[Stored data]
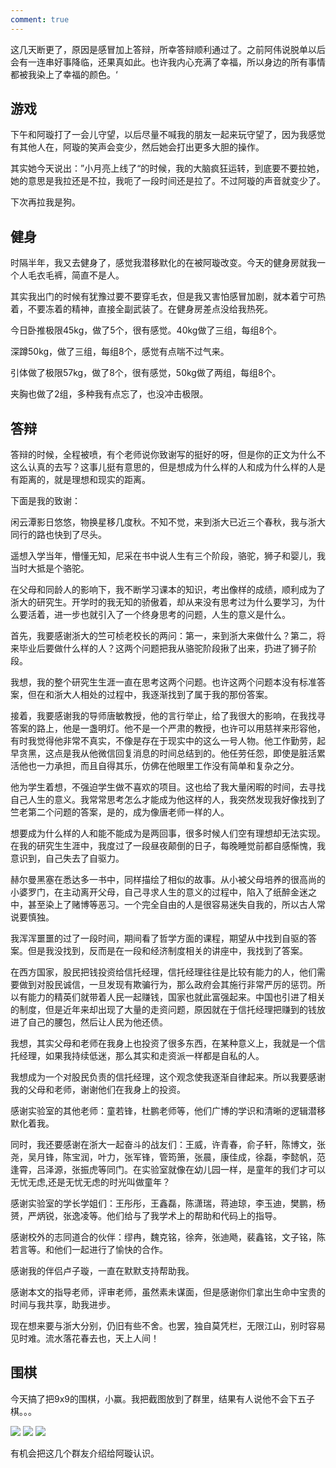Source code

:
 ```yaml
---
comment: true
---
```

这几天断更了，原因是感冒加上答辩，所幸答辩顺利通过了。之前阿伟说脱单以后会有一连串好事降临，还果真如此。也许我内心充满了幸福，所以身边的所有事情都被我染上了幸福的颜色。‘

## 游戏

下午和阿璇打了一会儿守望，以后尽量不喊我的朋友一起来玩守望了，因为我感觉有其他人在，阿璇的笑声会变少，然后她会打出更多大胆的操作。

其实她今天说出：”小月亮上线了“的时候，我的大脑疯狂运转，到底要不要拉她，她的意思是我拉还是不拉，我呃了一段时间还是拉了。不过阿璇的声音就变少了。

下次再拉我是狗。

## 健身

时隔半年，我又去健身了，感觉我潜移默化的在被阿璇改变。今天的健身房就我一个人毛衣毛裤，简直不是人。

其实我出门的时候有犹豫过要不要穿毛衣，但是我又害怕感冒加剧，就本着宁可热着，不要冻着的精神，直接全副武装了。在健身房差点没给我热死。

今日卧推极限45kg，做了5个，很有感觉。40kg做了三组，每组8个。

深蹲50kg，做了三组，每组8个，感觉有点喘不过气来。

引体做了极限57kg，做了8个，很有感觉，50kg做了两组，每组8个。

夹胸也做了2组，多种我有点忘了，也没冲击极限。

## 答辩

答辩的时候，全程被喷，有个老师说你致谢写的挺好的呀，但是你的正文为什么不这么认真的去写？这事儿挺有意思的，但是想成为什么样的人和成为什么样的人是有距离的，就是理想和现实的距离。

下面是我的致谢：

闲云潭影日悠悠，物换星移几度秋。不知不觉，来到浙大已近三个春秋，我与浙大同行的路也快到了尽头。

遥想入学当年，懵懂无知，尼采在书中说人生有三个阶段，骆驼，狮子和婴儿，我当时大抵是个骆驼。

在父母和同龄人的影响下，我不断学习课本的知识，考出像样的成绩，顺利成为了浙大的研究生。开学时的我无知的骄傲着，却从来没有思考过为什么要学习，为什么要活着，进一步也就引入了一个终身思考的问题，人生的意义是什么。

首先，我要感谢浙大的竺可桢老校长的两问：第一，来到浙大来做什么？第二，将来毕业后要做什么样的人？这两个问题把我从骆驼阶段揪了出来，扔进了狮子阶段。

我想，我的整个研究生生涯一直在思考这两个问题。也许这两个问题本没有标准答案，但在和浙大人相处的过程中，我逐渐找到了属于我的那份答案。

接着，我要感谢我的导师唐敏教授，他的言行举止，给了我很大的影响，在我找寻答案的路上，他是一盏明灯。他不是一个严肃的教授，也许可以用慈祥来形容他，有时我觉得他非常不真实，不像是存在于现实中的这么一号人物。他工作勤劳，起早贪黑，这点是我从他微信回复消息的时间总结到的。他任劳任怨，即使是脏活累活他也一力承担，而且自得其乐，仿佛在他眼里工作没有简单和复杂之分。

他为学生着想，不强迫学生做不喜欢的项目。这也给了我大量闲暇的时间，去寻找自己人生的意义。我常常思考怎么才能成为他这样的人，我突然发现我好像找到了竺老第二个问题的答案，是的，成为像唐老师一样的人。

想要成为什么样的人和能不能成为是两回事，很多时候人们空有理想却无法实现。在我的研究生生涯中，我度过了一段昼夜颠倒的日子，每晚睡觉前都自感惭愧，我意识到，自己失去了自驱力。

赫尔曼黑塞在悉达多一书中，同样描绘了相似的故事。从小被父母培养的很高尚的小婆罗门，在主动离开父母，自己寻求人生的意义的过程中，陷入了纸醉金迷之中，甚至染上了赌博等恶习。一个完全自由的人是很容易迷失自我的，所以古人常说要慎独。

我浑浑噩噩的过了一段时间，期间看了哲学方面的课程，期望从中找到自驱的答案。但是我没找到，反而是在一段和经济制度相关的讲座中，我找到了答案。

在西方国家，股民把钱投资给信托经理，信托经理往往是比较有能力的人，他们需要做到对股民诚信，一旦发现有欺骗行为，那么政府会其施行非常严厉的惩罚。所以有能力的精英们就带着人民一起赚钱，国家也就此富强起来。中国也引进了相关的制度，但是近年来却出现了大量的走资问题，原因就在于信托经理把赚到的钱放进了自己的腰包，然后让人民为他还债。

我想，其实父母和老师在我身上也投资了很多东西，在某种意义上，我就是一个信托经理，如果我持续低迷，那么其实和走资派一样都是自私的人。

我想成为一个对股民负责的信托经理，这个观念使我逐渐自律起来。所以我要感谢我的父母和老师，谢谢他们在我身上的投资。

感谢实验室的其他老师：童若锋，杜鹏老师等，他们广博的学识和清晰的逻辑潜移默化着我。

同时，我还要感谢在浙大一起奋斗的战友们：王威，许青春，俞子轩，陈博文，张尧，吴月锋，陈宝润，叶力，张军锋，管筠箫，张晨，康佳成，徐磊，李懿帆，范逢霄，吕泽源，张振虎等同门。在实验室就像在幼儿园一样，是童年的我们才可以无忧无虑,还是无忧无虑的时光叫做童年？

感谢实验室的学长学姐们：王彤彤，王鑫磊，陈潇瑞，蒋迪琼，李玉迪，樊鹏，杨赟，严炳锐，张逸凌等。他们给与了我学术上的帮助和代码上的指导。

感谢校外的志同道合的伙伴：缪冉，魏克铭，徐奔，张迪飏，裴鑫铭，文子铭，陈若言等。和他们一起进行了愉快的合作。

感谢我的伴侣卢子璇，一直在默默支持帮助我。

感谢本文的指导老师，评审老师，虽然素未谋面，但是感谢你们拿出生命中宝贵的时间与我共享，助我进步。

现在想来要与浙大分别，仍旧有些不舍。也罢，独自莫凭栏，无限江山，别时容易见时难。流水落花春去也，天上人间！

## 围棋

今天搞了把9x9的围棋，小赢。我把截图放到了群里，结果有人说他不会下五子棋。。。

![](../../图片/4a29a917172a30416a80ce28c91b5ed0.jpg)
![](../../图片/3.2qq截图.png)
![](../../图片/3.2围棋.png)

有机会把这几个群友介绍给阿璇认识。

==

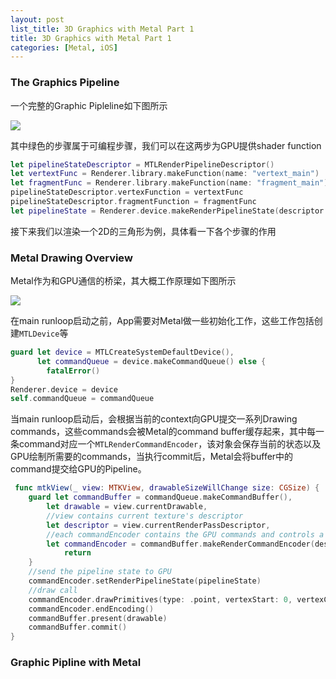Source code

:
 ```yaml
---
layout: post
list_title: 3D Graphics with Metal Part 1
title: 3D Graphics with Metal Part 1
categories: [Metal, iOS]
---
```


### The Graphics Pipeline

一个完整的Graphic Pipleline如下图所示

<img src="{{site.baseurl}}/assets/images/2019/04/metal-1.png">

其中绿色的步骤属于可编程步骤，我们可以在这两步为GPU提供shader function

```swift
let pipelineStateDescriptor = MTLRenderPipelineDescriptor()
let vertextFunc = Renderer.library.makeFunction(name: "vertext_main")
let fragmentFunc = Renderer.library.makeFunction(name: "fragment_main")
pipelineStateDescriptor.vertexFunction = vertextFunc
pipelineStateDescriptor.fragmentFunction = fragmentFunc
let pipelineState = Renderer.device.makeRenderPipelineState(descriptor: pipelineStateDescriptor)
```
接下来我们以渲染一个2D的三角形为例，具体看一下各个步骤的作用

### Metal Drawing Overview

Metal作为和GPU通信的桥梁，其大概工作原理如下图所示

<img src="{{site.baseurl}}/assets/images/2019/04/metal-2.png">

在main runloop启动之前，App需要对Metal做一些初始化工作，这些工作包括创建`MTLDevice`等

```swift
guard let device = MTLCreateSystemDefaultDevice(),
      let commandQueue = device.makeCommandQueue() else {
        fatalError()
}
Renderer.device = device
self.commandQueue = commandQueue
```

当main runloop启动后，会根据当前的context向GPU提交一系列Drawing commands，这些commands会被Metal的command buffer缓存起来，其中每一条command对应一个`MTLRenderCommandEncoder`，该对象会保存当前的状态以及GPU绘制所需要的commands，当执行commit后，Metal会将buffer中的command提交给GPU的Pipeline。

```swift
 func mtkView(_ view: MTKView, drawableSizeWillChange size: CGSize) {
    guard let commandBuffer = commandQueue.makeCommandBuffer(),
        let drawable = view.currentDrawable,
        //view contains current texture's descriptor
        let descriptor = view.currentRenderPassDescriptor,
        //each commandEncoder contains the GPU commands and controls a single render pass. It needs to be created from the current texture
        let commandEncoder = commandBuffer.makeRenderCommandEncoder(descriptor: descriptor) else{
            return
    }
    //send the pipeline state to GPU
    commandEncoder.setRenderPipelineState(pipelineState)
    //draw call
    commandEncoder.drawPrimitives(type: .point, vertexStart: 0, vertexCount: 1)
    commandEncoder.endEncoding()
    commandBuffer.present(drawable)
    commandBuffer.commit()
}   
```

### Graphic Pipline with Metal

> Exercise requirements
Where the string "else" occurs in the data, return the whole line.

> Answer to this exercise
      let commandQueue = device.makeCommandQueue() else {
        let commandEncoder = commandBuffer.makeRenderCommandEncoder(descriptor: descriptor) else{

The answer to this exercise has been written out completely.